Task prompt: Look through the records and copy every line in which "openCity" appears.

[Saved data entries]
_____

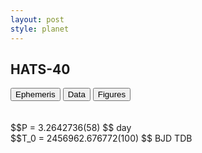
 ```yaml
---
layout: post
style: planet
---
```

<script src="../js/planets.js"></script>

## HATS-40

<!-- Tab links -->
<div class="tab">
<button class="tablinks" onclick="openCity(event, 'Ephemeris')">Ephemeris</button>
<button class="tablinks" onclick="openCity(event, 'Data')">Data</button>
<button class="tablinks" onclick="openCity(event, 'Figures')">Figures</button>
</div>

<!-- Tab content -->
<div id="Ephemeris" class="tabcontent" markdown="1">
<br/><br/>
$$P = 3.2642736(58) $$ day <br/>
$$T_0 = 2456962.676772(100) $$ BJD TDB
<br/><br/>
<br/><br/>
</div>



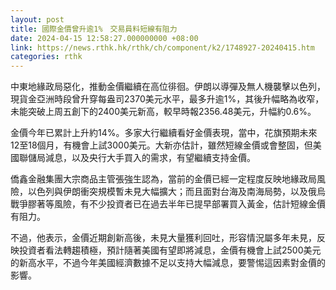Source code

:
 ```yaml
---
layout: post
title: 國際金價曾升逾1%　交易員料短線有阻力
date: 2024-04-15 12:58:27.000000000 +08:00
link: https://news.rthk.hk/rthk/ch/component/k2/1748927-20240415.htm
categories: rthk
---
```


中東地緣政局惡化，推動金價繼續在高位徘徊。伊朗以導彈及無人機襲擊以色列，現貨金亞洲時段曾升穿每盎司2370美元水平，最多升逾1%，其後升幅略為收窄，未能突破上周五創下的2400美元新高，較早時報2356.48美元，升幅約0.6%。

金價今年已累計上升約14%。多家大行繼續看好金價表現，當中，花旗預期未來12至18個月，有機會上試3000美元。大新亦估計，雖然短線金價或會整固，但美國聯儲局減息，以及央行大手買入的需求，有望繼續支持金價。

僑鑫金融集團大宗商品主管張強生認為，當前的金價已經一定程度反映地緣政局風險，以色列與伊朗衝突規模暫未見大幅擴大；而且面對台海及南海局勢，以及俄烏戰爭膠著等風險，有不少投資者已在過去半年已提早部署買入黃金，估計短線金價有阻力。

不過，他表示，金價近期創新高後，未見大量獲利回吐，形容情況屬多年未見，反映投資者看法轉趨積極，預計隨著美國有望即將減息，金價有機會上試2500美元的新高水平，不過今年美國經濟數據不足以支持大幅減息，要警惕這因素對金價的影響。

_____

Reply:
<button class="tablinks" onclick="openCity(event, 'Ephemeris')">Ephemeris</button>
<button class="tablinks" onclick="openCity(event, 'Data')">Data</button>
<button class="tablinks" onclick="openCity(event, 'Figures')">Figures</button>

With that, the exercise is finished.